> **Data for the task**
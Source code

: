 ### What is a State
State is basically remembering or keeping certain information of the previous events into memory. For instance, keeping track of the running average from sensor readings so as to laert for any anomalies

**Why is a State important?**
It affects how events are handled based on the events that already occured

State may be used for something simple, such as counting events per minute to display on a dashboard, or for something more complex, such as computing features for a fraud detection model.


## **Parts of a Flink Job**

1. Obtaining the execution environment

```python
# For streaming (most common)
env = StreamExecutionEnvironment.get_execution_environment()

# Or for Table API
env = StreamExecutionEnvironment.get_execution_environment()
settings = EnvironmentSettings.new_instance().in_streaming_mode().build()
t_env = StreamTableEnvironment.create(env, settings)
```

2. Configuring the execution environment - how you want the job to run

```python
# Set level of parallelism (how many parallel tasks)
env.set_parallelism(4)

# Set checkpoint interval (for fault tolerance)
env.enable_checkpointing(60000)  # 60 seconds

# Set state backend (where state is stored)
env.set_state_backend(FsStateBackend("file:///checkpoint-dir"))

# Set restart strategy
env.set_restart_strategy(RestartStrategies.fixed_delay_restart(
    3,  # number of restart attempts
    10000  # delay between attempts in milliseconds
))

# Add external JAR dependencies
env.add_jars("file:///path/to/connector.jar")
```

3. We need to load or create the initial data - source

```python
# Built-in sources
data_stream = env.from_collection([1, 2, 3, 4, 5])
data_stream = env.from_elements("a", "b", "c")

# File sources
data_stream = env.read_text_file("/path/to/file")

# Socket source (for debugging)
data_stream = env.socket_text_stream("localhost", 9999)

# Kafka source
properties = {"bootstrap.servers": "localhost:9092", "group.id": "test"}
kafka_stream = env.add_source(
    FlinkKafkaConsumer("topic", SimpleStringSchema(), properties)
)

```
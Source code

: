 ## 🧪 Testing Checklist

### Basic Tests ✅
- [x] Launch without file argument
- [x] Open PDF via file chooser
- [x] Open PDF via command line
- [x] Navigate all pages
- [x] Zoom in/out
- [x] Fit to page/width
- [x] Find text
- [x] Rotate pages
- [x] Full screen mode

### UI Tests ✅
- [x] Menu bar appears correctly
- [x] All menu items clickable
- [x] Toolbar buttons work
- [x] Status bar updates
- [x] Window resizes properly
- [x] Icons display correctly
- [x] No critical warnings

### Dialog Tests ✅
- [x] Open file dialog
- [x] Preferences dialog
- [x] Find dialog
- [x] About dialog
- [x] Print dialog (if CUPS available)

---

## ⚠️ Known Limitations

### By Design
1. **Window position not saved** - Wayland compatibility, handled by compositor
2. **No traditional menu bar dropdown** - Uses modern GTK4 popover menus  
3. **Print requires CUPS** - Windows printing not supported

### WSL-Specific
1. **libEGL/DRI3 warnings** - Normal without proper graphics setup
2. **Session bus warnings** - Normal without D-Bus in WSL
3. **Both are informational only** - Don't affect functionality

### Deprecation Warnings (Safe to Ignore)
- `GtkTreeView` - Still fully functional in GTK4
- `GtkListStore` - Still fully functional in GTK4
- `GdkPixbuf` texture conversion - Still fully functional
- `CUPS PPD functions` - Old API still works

> **Activity**
Reproduce all of the records precisely. No word may differ.

> **Answer section**
Source code

: ### What is a State
State is basically remembering or keeping certain information of the previous events into memory. For instance, keeping track of the running average from sensor readings so as to laert for any anomalies

**Why is a State important?**
It affects how events are handled based on the events that already occured

State may be used for something simple, such as counting events per minute to display on a dashboard, or for something more complex, such as computing features for a fraud detection model.


## **Parts of a Flink Job**

1. Obtaining the execution environment

```python
# For streaming (most common)
env = StreamExecutionEnvironment.get_execution_environment()

# Or for Table API
env = StreamExecutionEnvironment.get_execution_environment()
settings = EnvironmentSettings.new_instance().in_streaming_mode().build()
t_env = StreamTableEnvironment.create(env, settings)
```

2. Configuring the execution environment - how you want the job to run

```python
# Set level of parallelism (how many parallel tasks)
env.set_parallelism(4)

# Set checkpoint interval (for fault tolerance)
env.enable_checkpointing(60000)  # 60 seconds

# Set state backend (where state is stored)
env.set_state_backend(FsStateBackend("file:///checkpoint-dir"))

# Set restart strategy
env.set_restart_strategy(RestartStrategies.fixed_delay_restart(
    3,  # number of restart attempts
    10000  # delay between attempts in milliseconds
))

# Add external JAR dependencies
env.add_jars("file:///path/to/connector.jar")
```

3. We need to load or create the initial data - source

```python
# Built-in sources
data_stream = env.from_collection([1, 2, 3, 4, 5])
data_stream = env.from_elements("a", "b", "c")

# File sources
data_stream = env.read_text_file("/path/to/file")

# Socket source (for debugging)
data_stream = env.socket_text_stream("localhost", 9999)

# Kafka source
properties = {"bootstrap.servers": "localhost:9092", "group.id": "test"}
kafka_stream = env.add_source(
    FlinkKafkaConsumer("topic", SimpleStringSchema(), properties)
)

```
Source code

: ## 🧪 Testing Checklist

### Basic Tests ✅
- [x] Launch without file argument
- [x] Open PDF via file chooser
- [x] Open PDF via command line
- [x] Navigate all pages
- [x] Zoom in/out
- [x] Fit to page/width
- [x] Find text
- [x] Rotate pages
- [x] Full screen mode

### UI Tests ✅
- [x] Menu bar appears correctly
- [x] All menu items clickable
- [x] Toolbar buttons work
- [x] Status bar updates
- [x] Window resizes properly
- [x] Icons display correctly
- [x] No critical warnings

### Dialog Tests ✅
- [x] Open file dialog
- [x] Preferences dialog
- [x] Find dialog
- [x] About dialog
- [x] Print dialog (if CUPS available)

---

## ⚠️ Known Limitations

### By Design
1. **Window position not saved** - Wayland compatibility, handled by compositor
2. **No traditional menu bar dropdown** - Uses modern GTK4 popover menus  
3. **Print requires CUPS** - Windows printing not supported

### WSL-Specific
1. **libEGL/DRI3 warnings** - Normal without proper graphics setup
2. **Session bus warnings** - Normal without D-Bus in WSL
3. **Both are informational only** - Don't affect functionality

### Deprecation Warnings (Safe to Ignore)
- `GtkTreeView` - Still fully functional in GTK4
- `GtkListStore` - Still fully functional in GTK4
- `GdkPixbuf` texture conversion - Still fully functional
- `CUPS PPD functions` - Old API still works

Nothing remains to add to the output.